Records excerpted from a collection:
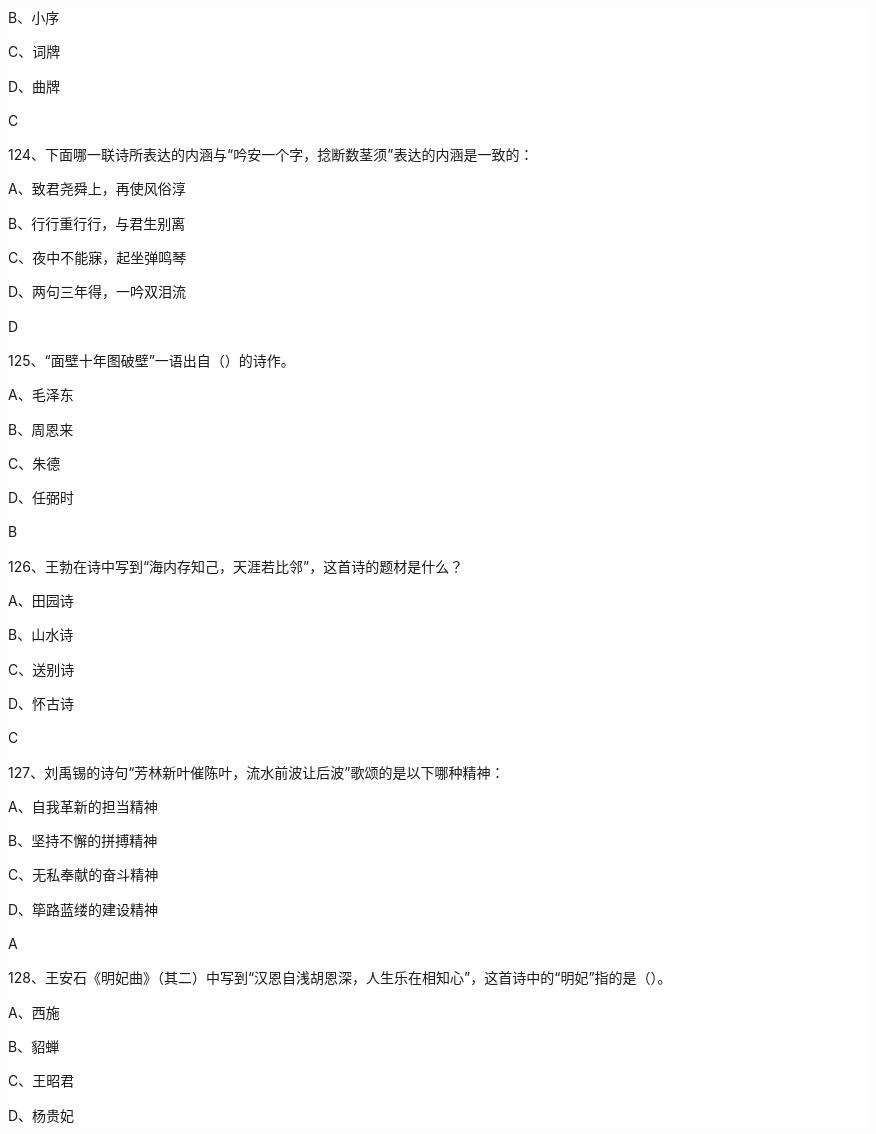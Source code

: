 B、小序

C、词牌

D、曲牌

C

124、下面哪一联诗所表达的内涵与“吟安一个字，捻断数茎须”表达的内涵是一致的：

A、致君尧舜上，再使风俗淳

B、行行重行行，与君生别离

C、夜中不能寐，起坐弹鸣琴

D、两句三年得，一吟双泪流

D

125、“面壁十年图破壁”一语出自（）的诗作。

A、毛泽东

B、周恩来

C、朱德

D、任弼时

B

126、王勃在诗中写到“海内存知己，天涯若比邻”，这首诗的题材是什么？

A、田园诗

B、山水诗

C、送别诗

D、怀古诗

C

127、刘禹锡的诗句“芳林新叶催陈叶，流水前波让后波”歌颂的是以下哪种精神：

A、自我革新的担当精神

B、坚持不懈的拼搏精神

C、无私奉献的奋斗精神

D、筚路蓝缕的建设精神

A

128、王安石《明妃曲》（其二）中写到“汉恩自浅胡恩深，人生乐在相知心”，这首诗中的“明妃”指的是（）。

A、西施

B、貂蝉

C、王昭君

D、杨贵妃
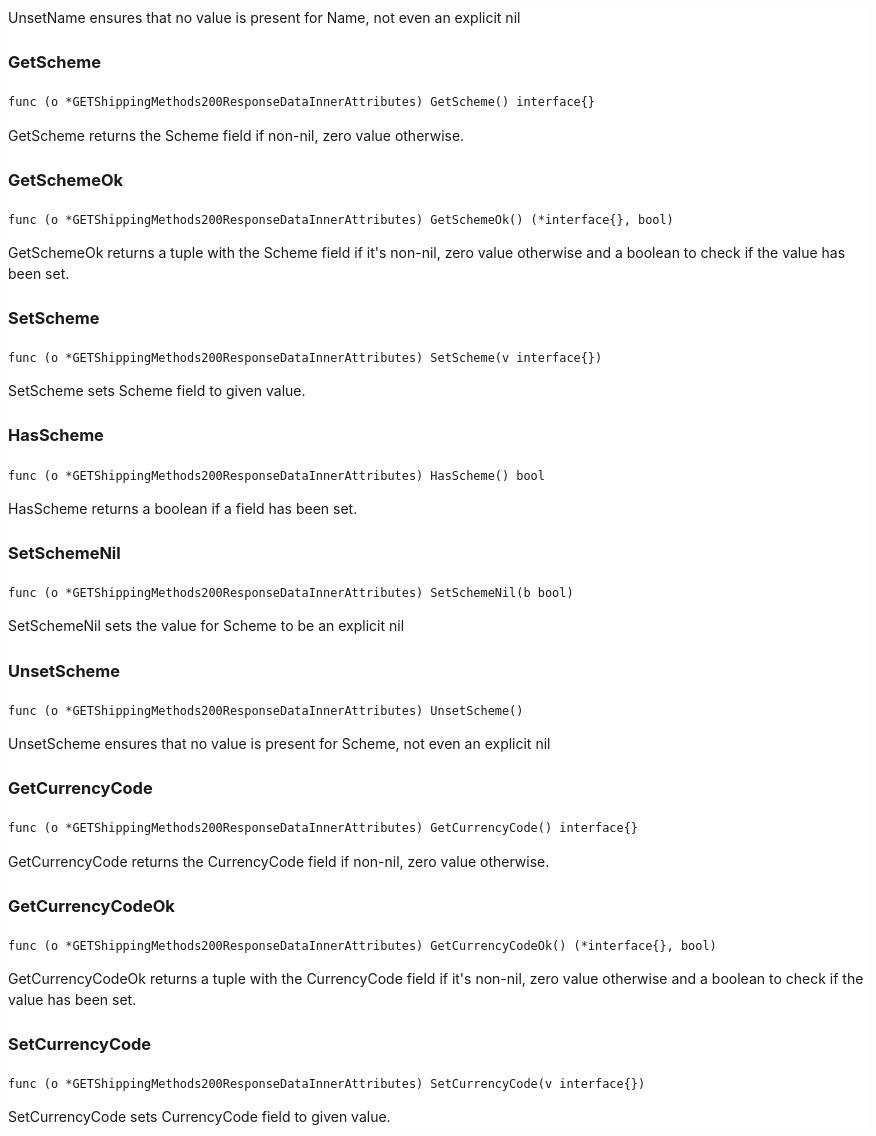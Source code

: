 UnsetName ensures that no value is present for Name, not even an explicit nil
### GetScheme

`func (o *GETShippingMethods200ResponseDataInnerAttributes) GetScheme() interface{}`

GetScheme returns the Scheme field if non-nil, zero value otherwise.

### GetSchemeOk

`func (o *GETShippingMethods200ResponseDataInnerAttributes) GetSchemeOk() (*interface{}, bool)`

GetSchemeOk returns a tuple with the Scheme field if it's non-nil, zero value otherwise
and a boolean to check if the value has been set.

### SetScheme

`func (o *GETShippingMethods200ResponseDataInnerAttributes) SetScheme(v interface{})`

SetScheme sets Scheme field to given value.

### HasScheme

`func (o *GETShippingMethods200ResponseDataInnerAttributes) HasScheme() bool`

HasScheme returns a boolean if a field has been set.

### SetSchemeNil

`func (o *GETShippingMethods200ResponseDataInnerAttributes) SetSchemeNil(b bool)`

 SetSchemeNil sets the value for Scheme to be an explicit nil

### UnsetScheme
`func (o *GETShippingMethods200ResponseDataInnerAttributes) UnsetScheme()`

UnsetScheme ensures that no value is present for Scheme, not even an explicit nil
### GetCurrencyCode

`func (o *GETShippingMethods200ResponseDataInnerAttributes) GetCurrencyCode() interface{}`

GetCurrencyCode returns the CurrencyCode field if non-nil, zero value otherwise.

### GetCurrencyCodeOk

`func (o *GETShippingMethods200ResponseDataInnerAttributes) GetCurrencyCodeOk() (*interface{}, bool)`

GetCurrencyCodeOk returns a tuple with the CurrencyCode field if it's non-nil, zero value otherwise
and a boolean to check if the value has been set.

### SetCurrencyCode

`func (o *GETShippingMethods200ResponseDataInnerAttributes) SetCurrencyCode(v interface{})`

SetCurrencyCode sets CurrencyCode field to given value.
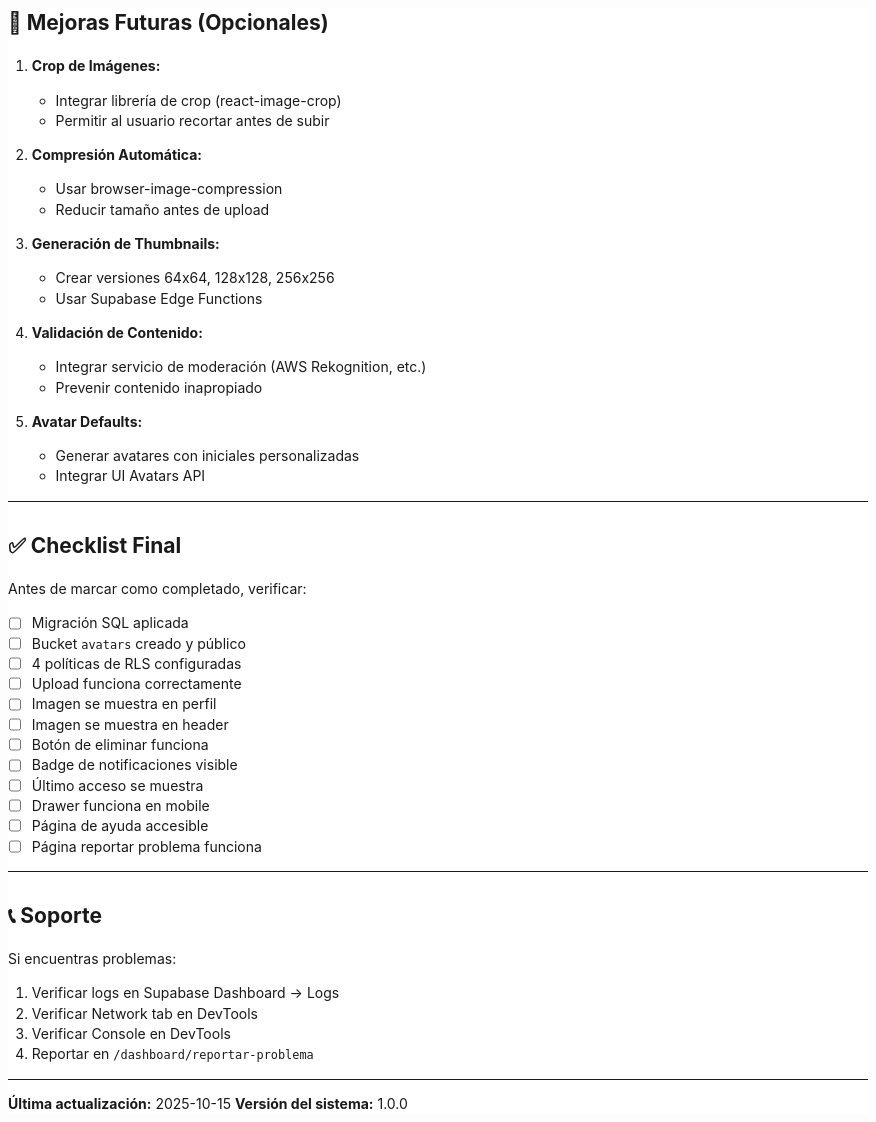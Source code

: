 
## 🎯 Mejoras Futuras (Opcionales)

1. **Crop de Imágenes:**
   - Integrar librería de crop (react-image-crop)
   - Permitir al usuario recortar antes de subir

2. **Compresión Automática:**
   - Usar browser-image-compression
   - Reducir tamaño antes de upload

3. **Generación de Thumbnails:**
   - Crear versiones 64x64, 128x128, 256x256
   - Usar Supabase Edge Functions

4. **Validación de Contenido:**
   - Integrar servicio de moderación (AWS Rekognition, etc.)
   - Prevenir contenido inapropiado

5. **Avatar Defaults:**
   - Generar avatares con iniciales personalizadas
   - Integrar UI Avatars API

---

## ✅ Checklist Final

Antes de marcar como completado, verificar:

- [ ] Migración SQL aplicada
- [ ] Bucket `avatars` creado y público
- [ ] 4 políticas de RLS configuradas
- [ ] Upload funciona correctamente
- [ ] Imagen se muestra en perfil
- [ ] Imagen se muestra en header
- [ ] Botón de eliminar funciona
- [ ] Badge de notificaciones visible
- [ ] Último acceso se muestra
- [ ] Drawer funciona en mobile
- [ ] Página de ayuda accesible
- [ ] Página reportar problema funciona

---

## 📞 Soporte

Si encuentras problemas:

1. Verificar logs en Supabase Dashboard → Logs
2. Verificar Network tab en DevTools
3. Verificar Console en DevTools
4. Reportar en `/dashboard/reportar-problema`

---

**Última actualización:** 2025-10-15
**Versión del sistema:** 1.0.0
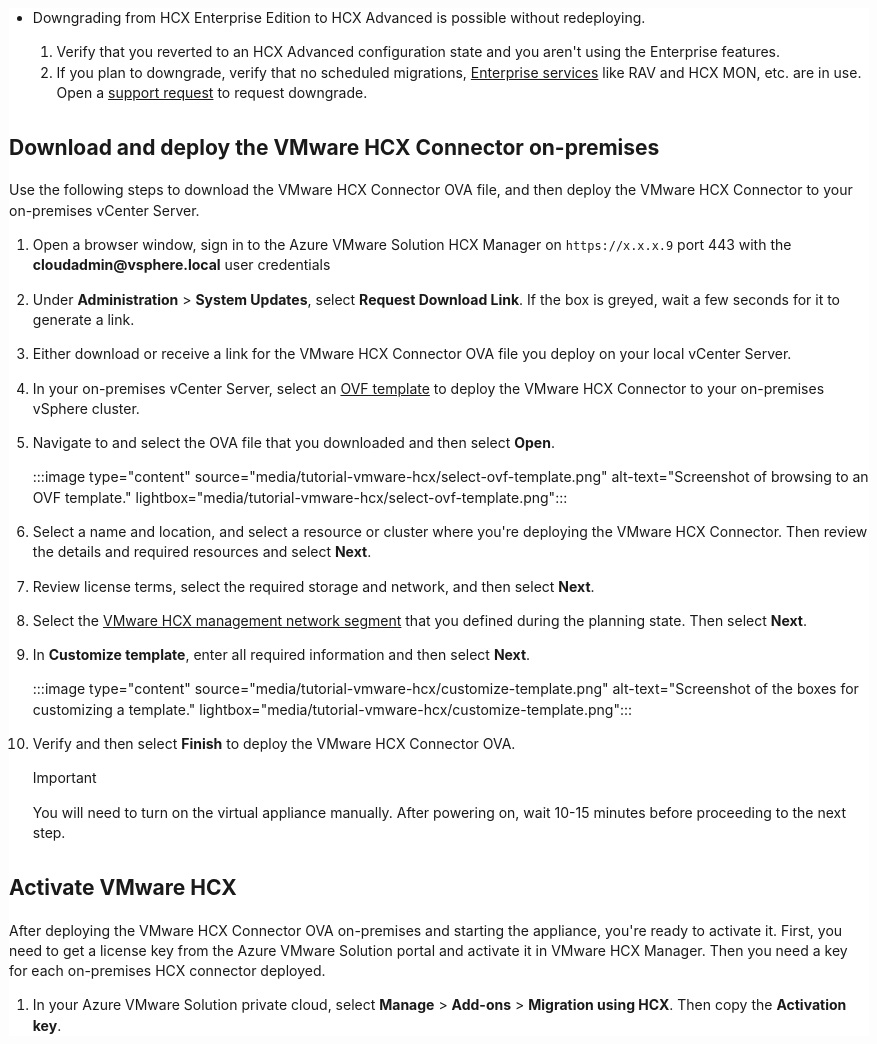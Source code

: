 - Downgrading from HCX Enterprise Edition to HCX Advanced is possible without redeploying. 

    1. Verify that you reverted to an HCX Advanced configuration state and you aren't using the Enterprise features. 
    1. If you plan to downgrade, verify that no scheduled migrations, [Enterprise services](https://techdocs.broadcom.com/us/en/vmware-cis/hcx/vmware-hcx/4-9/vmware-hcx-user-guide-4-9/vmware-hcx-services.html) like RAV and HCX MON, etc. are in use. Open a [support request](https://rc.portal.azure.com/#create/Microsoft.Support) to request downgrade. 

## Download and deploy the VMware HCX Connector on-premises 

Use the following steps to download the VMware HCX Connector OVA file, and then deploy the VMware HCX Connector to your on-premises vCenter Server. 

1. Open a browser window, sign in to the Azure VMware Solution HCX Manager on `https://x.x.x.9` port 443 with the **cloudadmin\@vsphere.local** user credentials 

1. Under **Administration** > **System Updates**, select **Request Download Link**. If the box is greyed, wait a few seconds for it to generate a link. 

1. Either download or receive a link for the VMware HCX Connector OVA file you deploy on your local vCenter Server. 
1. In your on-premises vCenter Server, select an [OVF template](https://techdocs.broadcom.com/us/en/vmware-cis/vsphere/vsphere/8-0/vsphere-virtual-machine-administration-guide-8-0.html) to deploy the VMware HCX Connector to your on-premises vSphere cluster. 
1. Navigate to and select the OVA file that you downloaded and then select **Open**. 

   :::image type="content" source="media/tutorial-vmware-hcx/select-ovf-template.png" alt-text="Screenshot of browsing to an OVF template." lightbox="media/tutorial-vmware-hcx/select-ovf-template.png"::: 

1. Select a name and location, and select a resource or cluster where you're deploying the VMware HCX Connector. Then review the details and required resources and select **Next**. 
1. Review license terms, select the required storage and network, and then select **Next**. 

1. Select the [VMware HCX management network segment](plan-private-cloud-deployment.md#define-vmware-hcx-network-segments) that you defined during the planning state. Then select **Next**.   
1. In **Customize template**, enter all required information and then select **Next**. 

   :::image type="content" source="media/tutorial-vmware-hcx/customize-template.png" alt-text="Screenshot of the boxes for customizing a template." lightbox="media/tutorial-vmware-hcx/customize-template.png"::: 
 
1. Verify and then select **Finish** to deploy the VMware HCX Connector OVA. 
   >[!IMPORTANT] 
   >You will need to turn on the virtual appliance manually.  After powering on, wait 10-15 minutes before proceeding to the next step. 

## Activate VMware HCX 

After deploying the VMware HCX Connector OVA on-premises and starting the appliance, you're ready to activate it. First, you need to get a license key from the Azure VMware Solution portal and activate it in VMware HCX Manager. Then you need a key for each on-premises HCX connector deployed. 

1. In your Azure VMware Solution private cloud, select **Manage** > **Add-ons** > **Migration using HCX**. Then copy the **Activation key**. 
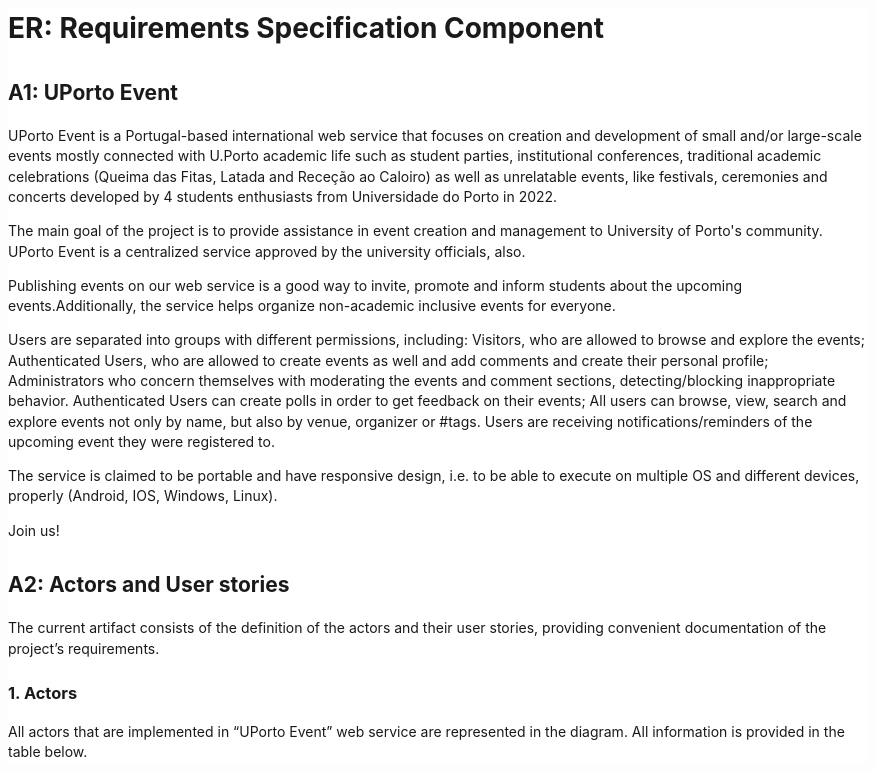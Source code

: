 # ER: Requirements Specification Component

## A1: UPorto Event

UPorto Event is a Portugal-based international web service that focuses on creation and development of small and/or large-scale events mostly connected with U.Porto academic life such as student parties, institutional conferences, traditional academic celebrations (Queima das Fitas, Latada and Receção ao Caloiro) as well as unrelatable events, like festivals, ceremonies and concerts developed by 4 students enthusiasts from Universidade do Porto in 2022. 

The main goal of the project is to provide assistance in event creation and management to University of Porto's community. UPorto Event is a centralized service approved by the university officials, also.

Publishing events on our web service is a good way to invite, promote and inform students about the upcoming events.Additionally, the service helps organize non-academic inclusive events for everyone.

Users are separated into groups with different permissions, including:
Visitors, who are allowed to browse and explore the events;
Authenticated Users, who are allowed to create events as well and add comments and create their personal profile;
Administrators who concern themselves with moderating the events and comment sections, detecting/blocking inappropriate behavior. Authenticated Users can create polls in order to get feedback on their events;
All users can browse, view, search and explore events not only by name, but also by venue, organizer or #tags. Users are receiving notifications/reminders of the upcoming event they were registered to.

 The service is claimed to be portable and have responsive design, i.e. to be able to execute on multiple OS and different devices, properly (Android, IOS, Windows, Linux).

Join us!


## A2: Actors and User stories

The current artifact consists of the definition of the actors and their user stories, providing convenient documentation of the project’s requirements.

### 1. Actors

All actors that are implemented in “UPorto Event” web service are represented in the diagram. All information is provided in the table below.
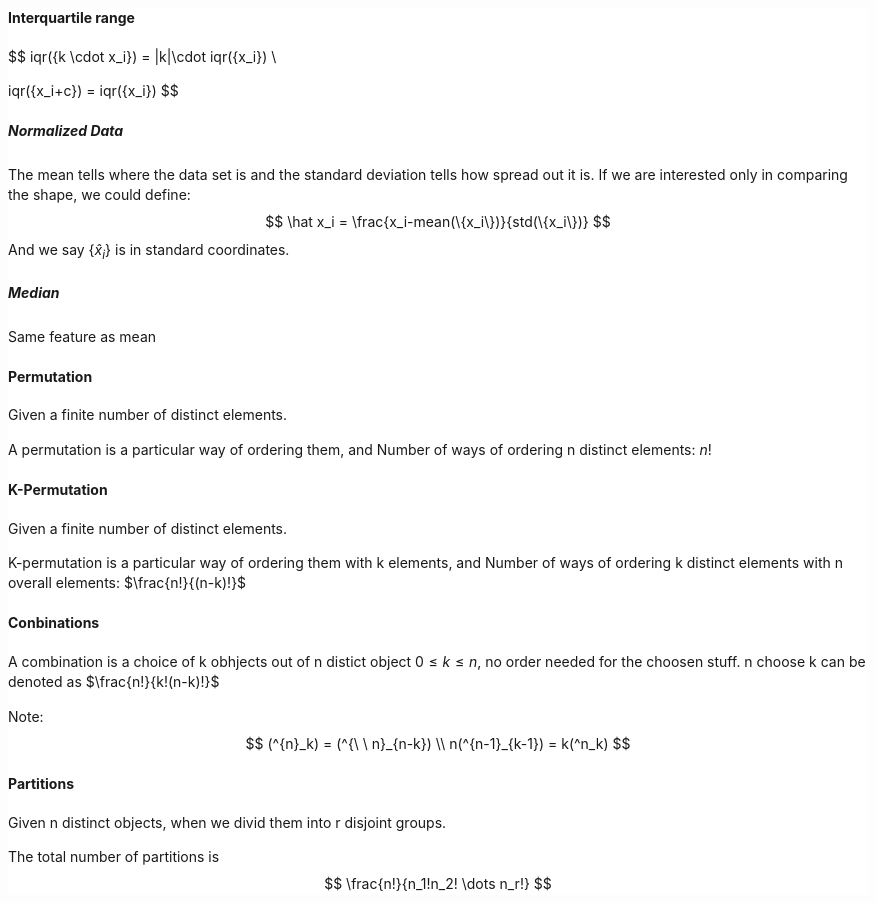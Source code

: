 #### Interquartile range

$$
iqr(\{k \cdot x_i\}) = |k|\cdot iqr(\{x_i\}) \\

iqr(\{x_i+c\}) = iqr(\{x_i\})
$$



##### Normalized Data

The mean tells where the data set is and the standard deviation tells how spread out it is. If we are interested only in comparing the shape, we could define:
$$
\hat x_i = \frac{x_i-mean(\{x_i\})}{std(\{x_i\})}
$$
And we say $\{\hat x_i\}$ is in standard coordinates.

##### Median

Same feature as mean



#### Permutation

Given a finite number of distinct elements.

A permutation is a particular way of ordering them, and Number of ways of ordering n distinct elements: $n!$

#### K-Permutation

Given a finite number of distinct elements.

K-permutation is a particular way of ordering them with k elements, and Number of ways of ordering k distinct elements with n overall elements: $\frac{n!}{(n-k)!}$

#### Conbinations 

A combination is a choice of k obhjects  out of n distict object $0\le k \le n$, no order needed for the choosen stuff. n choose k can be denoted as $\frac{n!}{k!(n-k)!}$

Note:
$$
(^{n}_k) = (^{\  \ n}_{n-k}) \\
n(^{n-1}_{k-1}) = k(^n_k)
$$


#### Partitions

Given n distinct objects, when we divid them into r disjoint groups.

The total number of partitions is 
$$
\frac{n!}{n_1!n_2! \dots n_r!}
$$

■ **THE PROBLEM**
Among the records above, which lines hold the word "After"? Copy each one.

■ **OUTPUT OF THE TASK**
   >You will need to turn on the virtual appliance manually.  After powering on, wait 10-15 minutes before proceeding to the next step. 
After deploying the VMware HCX Connector OVA on-premises and starting the appliance, you're ready to activate it. First, you need to get a license key from the Azure VMware Solution portal and activate it in VMware HCX Manager. Then you need a key for each on-premises HCX connector deployed. 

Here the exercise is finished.